▶ _Task to carry out_:
Only the lines below from the one containing "In today's digital" to the one containing "2. **Environment Setup**: Your" should be repeated, both included and unchanged.

Extracted records
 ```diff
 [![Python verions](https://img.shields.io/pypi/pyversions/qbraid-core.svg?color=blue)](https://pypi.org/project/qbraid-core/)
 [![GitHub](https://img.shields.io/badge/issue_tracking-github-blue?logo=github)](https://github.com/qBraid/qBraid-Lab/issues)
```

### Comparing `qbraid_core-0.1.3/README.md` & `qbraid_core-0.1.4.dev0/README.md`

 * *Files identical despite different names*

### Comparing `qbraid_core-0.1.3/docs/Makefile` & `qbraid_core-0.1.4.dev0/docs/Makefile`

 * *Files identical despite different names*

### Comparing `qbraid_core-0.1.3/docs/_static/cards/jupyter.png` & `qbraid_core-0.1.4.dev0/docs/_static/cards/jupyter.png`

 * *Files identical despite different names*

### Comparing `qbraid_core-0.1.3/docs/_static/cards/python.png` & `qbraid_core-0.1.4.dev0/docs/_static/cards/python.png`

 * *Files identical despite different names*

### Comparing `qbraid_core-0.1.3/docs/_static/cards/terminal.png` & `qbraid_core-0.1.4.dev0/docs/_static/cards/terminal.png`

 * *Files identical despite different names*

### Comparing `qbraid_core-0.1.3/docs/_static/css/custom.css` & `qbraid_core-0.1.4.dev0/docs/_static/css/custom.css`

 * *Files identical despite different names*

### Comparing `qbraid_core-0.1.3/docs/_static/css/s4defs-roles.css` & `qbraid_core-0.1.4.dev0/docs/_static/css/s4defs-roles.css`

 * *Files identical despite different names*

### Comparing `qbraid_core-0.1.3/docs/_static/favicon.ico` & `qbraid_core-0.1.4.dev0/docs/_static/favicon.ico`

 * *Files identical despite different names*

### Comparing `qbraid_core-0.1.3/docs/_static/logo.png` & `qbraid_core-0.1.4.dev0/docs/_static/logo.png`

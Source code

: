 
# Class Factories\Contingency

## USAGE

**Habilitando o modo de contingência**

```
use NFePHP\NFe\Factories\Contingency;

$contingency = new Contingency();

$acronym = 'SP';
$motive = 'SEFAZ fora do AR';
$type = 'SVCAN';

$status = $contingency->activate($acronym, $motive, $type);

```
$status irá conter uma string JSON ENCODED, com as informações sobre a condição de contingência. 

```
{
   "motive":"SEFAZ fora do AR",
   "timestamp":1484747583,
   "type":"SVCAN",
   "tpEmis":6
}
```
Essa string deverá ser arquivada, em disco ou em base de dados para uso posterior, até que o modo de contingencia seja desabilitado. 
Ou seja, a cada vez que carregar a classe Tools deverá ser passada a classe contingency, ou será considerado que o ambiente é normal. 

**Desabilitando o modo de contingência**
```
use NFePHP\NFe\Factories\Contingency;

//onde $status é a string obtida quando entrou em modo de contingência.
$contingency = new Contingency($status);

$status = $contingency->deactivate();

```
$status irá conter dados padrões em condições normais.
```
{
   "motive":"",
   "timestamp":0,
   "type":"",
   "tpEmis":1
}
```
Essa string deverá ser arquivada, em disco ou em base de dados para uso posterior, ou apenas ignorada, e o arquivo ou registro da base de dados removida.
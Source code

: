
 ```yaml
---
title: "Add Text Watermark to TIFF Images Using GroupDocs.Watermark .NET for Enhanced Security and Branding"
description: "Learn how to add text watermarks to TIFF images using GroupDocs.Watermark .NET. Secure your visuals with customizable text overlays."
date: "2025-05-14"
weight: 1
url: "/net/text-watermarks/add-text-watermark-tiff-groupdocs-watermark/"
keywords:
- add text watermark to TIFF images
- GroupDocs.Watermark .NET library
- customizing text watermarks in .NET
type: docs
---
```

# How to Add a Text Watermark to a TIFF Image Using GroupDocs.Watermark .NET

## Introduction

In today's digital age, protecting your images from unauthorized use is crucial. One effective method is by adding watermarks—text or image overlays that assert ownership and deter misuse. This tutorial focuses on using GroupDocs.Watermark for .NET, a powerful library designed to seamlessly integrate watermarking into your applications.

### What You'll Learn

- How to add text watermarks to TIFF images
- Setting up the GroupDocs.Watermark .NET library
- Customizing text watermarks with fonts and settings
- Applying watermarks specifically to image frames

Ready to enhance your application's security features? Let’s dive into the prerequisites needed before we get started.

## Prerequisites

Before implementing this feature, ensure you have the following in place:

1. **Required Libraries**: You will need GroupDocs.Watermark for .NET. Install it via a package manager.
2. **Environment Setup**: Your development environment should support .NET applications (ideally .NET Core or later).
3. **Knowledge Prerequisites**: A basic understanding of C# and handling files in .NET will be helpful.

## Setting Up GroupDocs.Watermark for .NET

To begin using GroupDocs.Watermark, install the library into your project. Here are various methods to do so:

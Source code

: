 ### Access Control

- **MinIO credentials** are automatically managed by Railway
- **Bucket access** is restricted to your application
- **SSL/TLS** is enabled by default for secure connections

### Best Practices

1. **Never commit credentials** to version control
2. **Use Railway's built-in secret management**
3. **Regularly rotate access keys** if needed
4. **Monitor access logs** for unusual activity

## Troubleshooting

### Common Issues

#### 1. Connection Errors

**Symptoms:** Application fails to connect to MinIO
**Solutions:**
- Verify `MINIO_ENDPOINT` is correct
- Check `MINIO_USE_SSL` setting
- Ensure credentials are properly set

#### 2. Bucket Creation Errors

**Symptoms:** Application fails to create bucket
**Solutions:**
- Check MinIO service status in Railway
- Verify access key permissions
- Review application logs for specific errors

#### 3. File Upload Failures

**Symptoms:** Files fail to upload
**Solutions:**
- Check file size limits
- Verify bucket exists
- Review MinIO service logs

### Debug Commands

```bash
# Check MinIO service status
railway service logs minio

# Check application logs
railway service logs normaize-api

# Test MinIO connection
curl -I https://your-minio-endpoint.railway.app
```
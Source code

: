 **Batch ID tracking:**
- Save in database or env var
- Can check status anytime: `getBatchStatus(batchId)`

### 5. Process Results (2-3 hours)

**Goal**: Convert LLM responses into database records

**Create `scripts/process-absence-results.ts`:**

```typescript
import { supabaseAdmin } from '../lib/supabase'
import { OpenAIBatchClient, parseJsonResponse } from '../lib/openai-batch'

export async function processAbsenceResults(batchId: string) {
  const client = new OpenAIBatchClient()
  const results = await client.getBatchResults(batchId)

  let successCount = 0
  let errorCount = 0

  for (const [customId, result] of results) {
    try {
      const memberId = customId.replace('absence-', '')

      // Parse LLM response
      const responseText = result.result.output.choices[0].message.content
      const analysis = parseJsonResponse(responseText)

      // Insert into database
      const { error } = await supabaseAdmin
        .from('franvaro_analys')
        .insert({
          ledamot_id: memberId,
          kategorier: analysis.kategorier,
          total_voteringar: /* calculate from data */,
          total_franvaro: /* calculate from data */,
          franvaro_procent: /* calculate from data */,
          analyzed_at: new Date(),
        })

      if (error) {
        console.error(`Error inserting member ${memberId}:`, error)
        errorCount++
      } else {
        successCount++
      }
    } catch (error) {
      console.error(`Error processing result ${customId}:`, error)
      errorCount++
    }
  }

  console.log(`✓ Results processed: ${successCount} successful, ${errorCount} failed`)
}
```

▶ _Your solution_:
In today's digital age, protecting your images from unauthorized use is crucial. One effective method is by adding watermarks—text or image overlays that assert ownership and deter misuse. This tutorial focuses on using GroupDocs.Watermark for .NET, a powerful library designed to seamlessly integrate watermarking into your applications.

### What You'll Learn

- How to add text watermarks to TIFF images
- Setting up the GroupDocs.Watermark .NET library
- Customizing text watermarks with fonts and settings
- Applying watermarks specifically to image frames

Ready to enhance your application's security features? Let’s dive into the prerequisites needed before we get started.

## Prerequisites

Before implementing this feature, ensure you have the following in place:

1. **Required Libraries**: You will need GroupDocs.Watermark for .NET. Install it via a package manager.
2. **Environment Setup**: Your development environment should support .NET applications (ideally .NET Core or later).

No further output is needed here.